I have a Spin implementation here: http://forums.parallax.com/discussion/136975/jkiss32-high-quality-prng-with-realrandom-seed-save-a-cog
JKISS32 is described in this paper: "Good Practice in (Pseudo) Random Number Generation for Bioinformatics Applications" of May 7th 2010.
http://www.cs.ucl.ac.uk/staff/d.jones/GoodPracticeRNG.pdf
But I'm looking for something that only has 32 bits of state, so that we can have a postfix math operator to iterate a long variable. In software, it's sometimes important to have a simple, but repeatable PRNG.
I effectively made this and it ran for $7FFF_FFFF iterations before it repeated the seed value of 1:
That's pretty good, but I don't know what it does if it gets into one of those missing states from a seed of 1. I wonder, does the xoroshiro128+ get all the way to 'power(2, 128) - 1' iterations before it loops?

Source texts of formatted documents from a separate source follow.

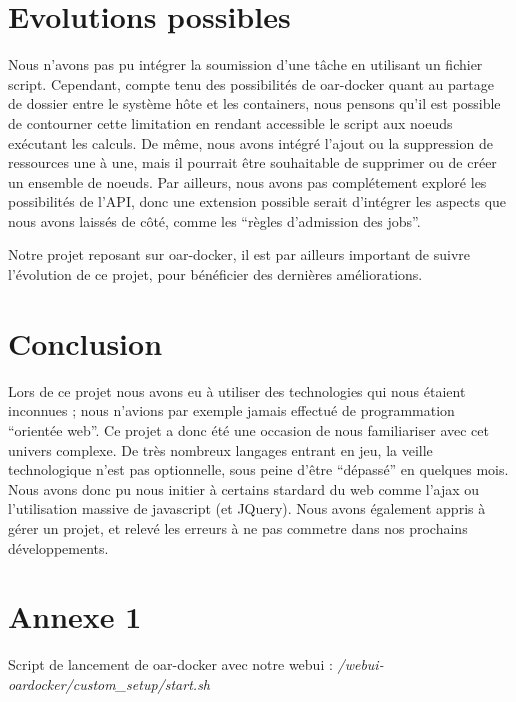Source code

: \documentclass[a4paper,10pt]{article}
\begin{document}
\section{Evolutions possibles}
Nous n'avons pas pu intégrer la soumission d'une tâche en utilisant un fichier script. Cependant, compte tenu des possibilités de oar-docker quant au partage de dossier entre le système hôte et les containers,
nous pensons qu'il est possible de contourner cette limitation en rendant accessible le script aux noeuds exécutant les calculs. De même, nous avons intégré l'ajout ou la suppression de ressources une à une,
mais il pourrait être souhaitable de supprimer ou de créer un ensemble de noeuds. Par ailleurs, nous avons pas complétement exploré les possibilités de l'API, donc une extension possible serait d'intégrer les aspects
que nous avons laissés de côté, comme les ``règles d'admission des jobs''.

Notre projet reposant sur oar-docker, il est par ailleurs important de suivre l'évolution de ce projet, pour bénéficier des dernières améliorations.
\section{Conclusion}
Lors de ce projet nous avons eu à utiliser des technologies qui nous étaient inconnues ; nous n'avions par exemple jamais effectué de programmation ``orientée web''. 
Ce projet a donc été une occasion de nous familiariser avec cet univers complexe. De très nombreux langages entrant en jeu, la veille technologique n'est pas optionnelle,
sous peine d'être ``dépassé'' en quelques mois.
\vspace{0.5cm}
Nous avons donc pu nous initier à certains stardard du web comme l'ajax ou l'utilisation massive de javascript (et JQuery).
Nous avons également appris à gérer un projet, et relevé les erreurs à ne pas commetre dans nos prochains développements.
\newpage
\section{Annexe 1 \label{annexe1}}
Script de lancement de oar-docker avec notre webui :  \textit{/webui-oardocker/custom\_setup/start.sh}
\end{document}
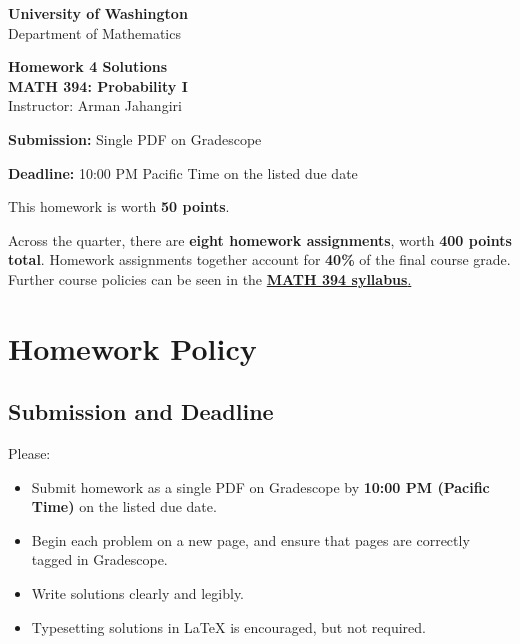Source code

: \documentclass[11pt]{article}
\newcommand{\course}{MATH 394: Probability I}
\newcommand{\department}{Department of Mathematics}
\newcommand{\university}{University of Washington}
\begin{document}
\begin{titlepage}
\centering
\vspace*{1.2cm}

{\Large \textbf{\university}}\\
{\large \department}

\vspace{1.5cm}

{\Huge \color{uwpurple}\textbf{Homework 4 Solutions}}\\[0.25cm]
{\Large \textbf{\course}}\\[0.25cm]
{\large Instructor: Arman Jahangiri}

\vspace{1cm}

\begin{tcolorbox}[
    width=0.78\textwidth,
    colback=softpurple,
    colframe=uwpurple,
    boxrule=0.9pt,
    arc=3mm
]
\centering
\textbf{Submission:} Single PDF on Gradescope

\textbf{Deadline:} 10:00 PM Pacific Time on the listed due date
\end{tcolorbox}

\vspace{0.8cm}

\begin{tcolorbox}[
    width=0.86\textwidth,
    colback=white,
    colframe=uwgold,
    boxrule=0.8pt,
    arc=3mm
]
This homework is worth \textbf{50 points}.

Across the quarter, there are \textbf{eight homework assignments}, worth \textbf{400 points total}. Homework assignments together account for \textbf{40\%} of the final course grade. Further course policies can be seen in the \href{https://armanjg.github.io/MATH-394-Probability-1-v2/}{\textbf{MATH 394 syllabus}.}
\end{tcolorbox}

\vfill
\end{titlepage}

\section*{Homework Policy}

\subsection*{Submission and Deadline}

Please:

\begin{itemize}[leftmargin=*]
    \item Submit homework as a single PDF on Gradescope by \textbf{10:00 PM (Pacific Time)} on the listed due date.
    \item Begin each problem on a new page, and ensure that pages are correctly tagged in Gradescope.
    \item Write solutions clearly and legibly.
    \item Typesetting solutions in LaTeX is encouraged, but not required.
\end{itemize}
\end{document}
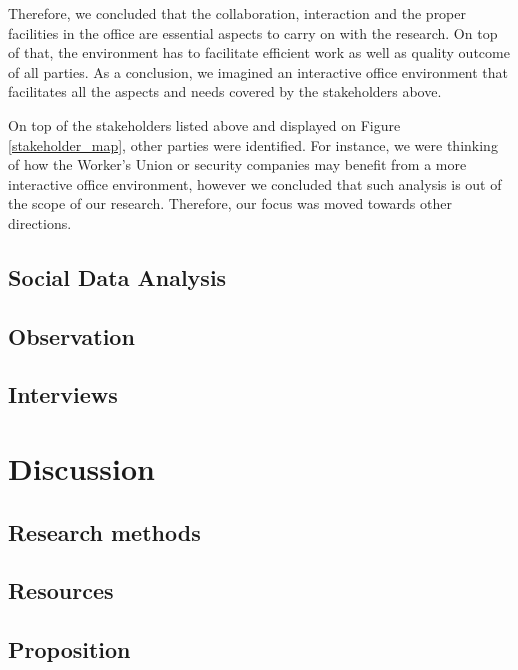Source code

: \documentclass[english]{tktltiki}
\begin{document}
Therefore, we concluded that the collaboration, interaction and the proper facilities in the office are essential aspects to carry on with the research. On top of that, the environment has to facilitate efficient work as well as quality outcome of all parties. As a conclusion, we imagined an interactive office environment that facilitates all the aspects and needs covered by the stakeholders above. 

On top of the stakeholders listed above and displayed on Figure \ref{stakeholder_map}, other parties were identified. For instance, we were thinking of how the Worker's Union or security companies may benefit from a more interactive office environment, however we concluded that such analysis is out of the scope of our research. Therefore, our focus was moved towards other directions. 

\subsection{Social Data Analysis}


\subsection{Observation}


\subsection{Interviews}


\section{Discussion}
\subsection{Research methods}

\subsection{Resources}



\subsection{Proposition}
\end{document}
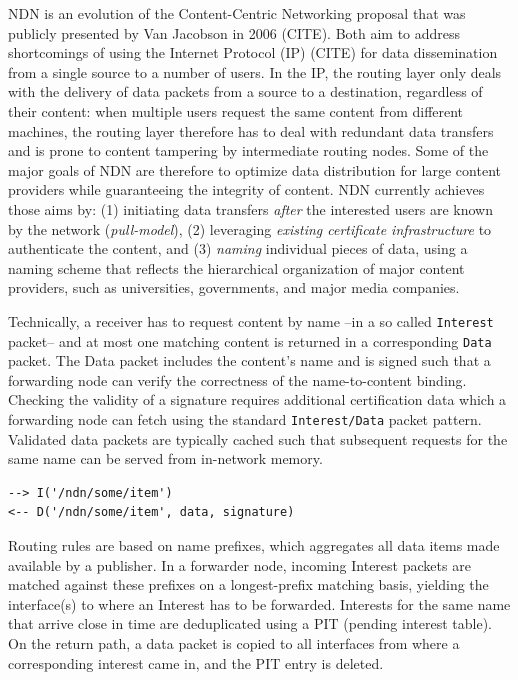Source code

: \documentclass[9pt,sigconf]{acmart}
\begin{document}
NDN is an evolution of the Content-Centric Networking proposal that was publicly presented by Van Jacobson in 2006 (CITE). Both aim to address shortcomings of using the Internet Protocol (IP) (CITE) for data dissemination from a single source to a number of users. In the IP, the routing layer only deals with the delivery of data packets from a source to a destination, regardless of their content: when multiple users request the same content from different machines, the routing layer therefore has to deal with redundant data transfers and is prone to content tampering by intermediate routing nodes. Some of the major goals of NDN are therefore to optimize data distribution for large content providers while guaranteeing the integrity of content. NDN currently achieves those aims by: (1) initiating data transfers \textit{after} the interested users are known by the network (\textit{pull-model}), (2) leveraging \textit{existing certificate infrastructure} to authenticate the content, and (3) \textit{naming} individual pieces of data, using a naming scheme that reflects the hierarchical organization of major content providers, such as universities, governments, and major media companies.

Technically, a receiver has to request content by name --in a so called {\tt Interest} packet-- and
at most one matching content is returned in a corresponding {\tt Data}
packet. The Data packet includes the content's name and is signed such
that a forwarding node can verify the correctness of the
name-to-content binding. Checking the validity of a signature requires
additional certification data which a forwarding node can fetch using
the standard {\tt Interest/Data} packet pattern. Validated data
packets are typically cached such that subsequent requests for the
same name can be served from in-network memory.

\begin{verbatim}
--> I('/ndn/some/item')
<-- D('/ndn/some/item', data, signature)
\end{verbatim}

Routing rules are based on name prefixes, which aggregates
all data items made available by a publisher. In a forwarder node,
incoming Interest packets are matched against these prefixes on a
longest-prefix matching basis, yielding the interface(s) to where an
Interest has to be forwarded. Interests for the same name that arrive
close in time are deduplicated using a PIT (pending interest
table). On the return path, a data packet is copied to all interfaces
from where a corresponding interest came in, and the PIT entry is
deleted.
\end{document}
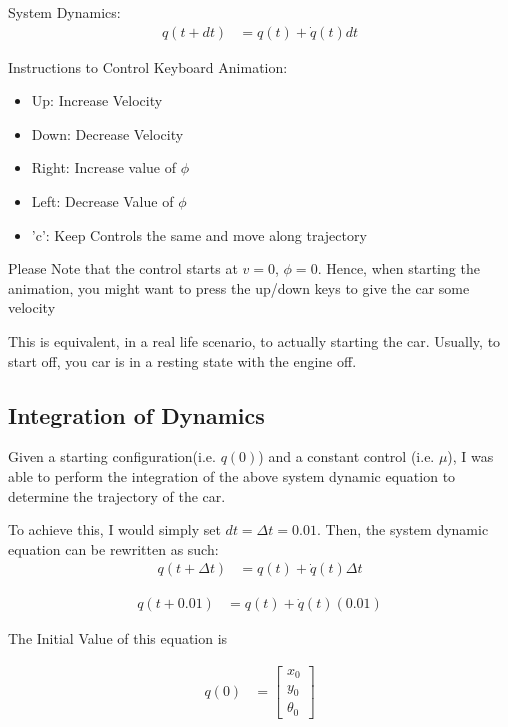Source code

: \documentclass{article}
\begin{document}
System Dynamics: \newline 
\begin{align}
    q(t + dt) &= q(t) + \dot{q}(t) dt
\end{align}

Instructions to Control Keyboard Animation: \newline 

\begin{itemize}
    \item Up: Increase Velocity
    \item Down: Decrease Velocity
    \item Right: Increase value of $\phi$
    \item Left: Decrease Value of $\phi$
    \item 'c': Keep Controls the same and move along trajectory
\end{itemize}

Please Note that the control starts at $v = 0$, $\phi = 0$. Hence, when starting the animation, you might want to press the up/down keys to give the car some velocity \newline 

This is equivalent, in a real life scenario, to actually starting the car. Usually, to start off, you car is in a resting state with the engine off. \newline 

\subsection{Integration of Dynamics}
Given a starting configuration(i.e. $q(0)$) and a constant control (i.e. $\mu$), I was able to perform the integration of the above system dynamic equation to determine the trajectory of the car. 

To achieve this, I would simply set $dt = \Delta t = 0.01$. Then, the system dynamic equation can be rewritten as such: \newline 
\begin{align}
    q(t + \Delta t) &= q(t) + \dot{q}(t) \Delta t
\end{align}

\begin{align}
    q(t + 0.01) &= q(t) + \dot{q}(t) (0.01)
\end{align}

The Initial Value of this equation is 

\begin{align}
    q(0) &= \begin{bmatrix}
           x_0 \\
           y_0 \\
           \theta_0
         \end{bmatrix}
\end{align}
\end{document}
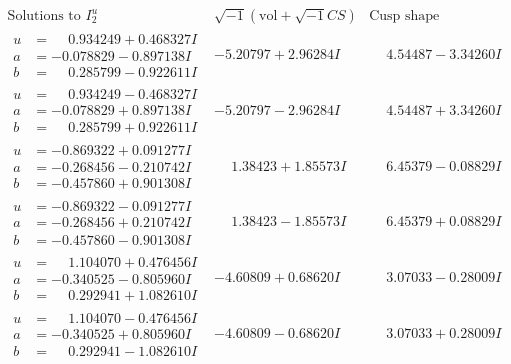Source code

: \documentclass[1p]{elsarticle_modified}
\theoremstyle{definition}
\newcommand{\I}{\sqrt{-1}}
\begin{document}
$$\begin{array}{c|c|c}  
\text{Solutions to }I^u_{2}& \I (\text{vol} + \sqrt{-1}CS) & \text{Cusp shape}\\
 \hline 
\begin{aligned}
u &= \phantom{-}0.934249 + 0.468327 I \\
a &= -0.078829 - 0.897138 I \\
b &= \phantom{-}0.285799 - 0.922611 I\end{aligned}
 & -5.20797 + 2.96284 I & \phantom{-}4.54487 - 3.34260 I \\ \hline\begin{aligned}
u &= \phantom{-}0.934249 - 0.468327 I \\
a &= -0.078829 + 0.897138 I \\
b &= \phantom{-}0.285799 + 0.922611 I\end{aligned}
 & -5.20797 - 2.96284 I & \phantom{-}4.54487 + 3.34260 I \\ \hline\begin{aligned}
u &= -0.869322 + 0.091277 I \\
a &= -0.268456 - 0.210742 I \\
b &= -0.457860 + 0.901308 I\end{aligned}
 & \phantom{-}1.38423 + 1.85573 I & \phantom{-}6.45379 - 0.08829 I \\ \hline\begin{aligned}
u &= -0.869322 - 0.091277 I \\
a &= -0.268456 + 0.210742 I \\
b &= -0.457860 - 0.901308 I\end{aligned}
 & \phantom{-}1.38423 - 1.85573 I & \phantom{-}6.45379 + 0.08829 I \\ \hline\begin{aligned}
u &= \phantom{-}1.104070 + 0.476456 I \\
a &= -0.340525 - 0.805960 I \\
b &= \phantom{-}0.292941 + 1.082610 I\end{aligned}
 & -4.60809 + 0.68620 I & \phantom{-}3.07033 - 0.28009 I \\ \hline\begin{aligned}
u &= \phantom{-}1.104070 - 0.476456 I \\
a &= -0.340525 + 0.805960 I \\
b &= \phantom{-}0.292941 - 1.082610 I\end{aligned}
 & -4.60809 - 0.68620 I & \phantom{-}3.07033 + 0.28009 I \\ \hline\begin{aligned}

\end{aligned}
\end{array}$$
\end{document}
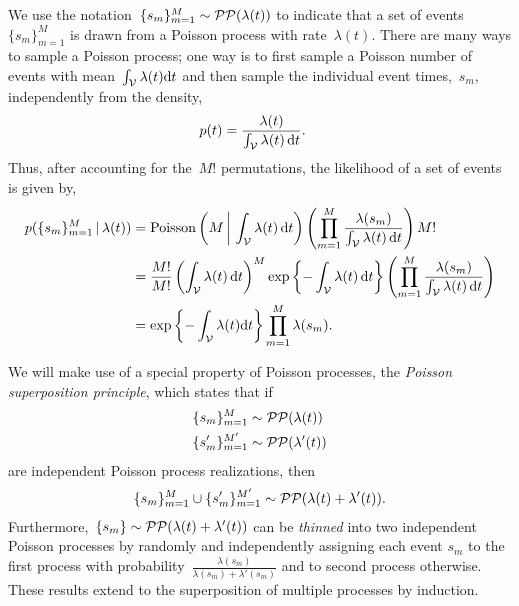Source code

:We use the notation~${\{s_m\}_{m=1}^M\sim\mathcal{PP}(\lambda(t))}$ to indicate
that a set of events~$\{s_m\}_{m=1}^M$ is drawn from a Poisson process
with rate~$\lambda(t)$. There are many ways to sample a Poisson
process; one way is to first sample a Poisson number of events with
mean~${\int_{\mathcal{V}} \lambda(t) \mathrm{d}t}$ and then sample the individual
event times,~$s_m$, independently from the density,
\begin{align*}
  p(t) &= \frac{\lambda(t)}{\int_{\mathcal{V}} \lambda(t) \, \mathrm{d}t}.
\end{align*}
Thus, after accounting for the~$M!$ permutations,
the likelihood of a set of events is given by,
\begin{align}
  \nonumber
  p(\{s_m\}_{m=1}^M \,|\, \lambda(t))
  &= \mathrm{Poisson} \left(M \, \bigg| \, \int_{\mathcal{V}} \lambda(t) \, \mathrm{d} t \right)
  \left( \prod_{m=1}^M \frac{\lambda(s_m)}{\int_{\mathcal{V}} \lambda(t) \, \mathrm{d}t} \right)  M! \\
  \nonumber
  &= \frac{M!}{M!} \left(\int_{\mathcal{V}} \lambda(t) \, \mathrm{d} t \right)^M
  \exp \left \{-\int_{\mathcal{V}} \lambda(t) \, \mathrm{d} t \right \} 
  \left( \prod_{m=1}^M \frac{\lambda(s_m)}{\int_{\mathcal{V}} \lambda(t) \, \mathrm{d}t} \right) \\
  \label{eq:poisson_lkhd}
  &=\exp\left\{-\int_{\mathcal{V}}\lambda(t)\mathrm{d}t \right\}
  \prod_{m=1}^M\lambda(s_m).
\end{align}


We will make use of a special property of Poisson processes, the
\emph{Poisson superposition principle}, which states that if
\begin{align*}
  \{s_{m}\}_{m=1}^{M} &\sim \mathcal{PP}(\lambda(t))\\
  \{s'_{m}\}_{m=1}^{M'} &\sim \mathcal{PP}(\lambda'(t))
\end{align*}
are independent Poisson process realizations, then
\begin{align*}
\{s_{m}\}_{m=1}^{M} \cup \{s'_{m}\}_{m=1}^{M'} \sim \mathcal{PP}(\lambda(t)+\lambda'(t)).
\end{align*}
Furthermore,~${\{s_m\}\sim\mathcal{PP}(\lambda(t)+\lambda'(t))}$ can be
\emph{thinned} into two independent Poisson processes by randomly and
independently assigning each event $s_m$ to the first process with
probability~$\frac{\lambda(s_m)}{\lambda(s_m)+\lambda'(s_m)}$ and to
second process otherwise. These results extend to the superposition of
multiple processes by induction.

Or, can I find another shift set that will get to $FFFF_FFFF iterations before the original seed of 1 reappears?
Ah, yes, the postfix math operator my be problematic.
https://www.schneier.com/academic/archives/1994/09/pseudo-random_sequen.html
Period 2^32 - 1
As he says:
"One final note of caution: There are many more feedback arrangements for various-length LSFRs that produce maximum-length sequences, but don't fiddle with the feedback sequences without the proper mathematical theory. The particular bits that are XORed together may seem arbitrary, but they are chosen to ensure that the sequence takes 2n-1 bits to repeat. Blindly choosing a different feedback sequence can easily make the output sequence repeat after only a couple of hundred bits, and you would be better off sticking with your store-bought RND function."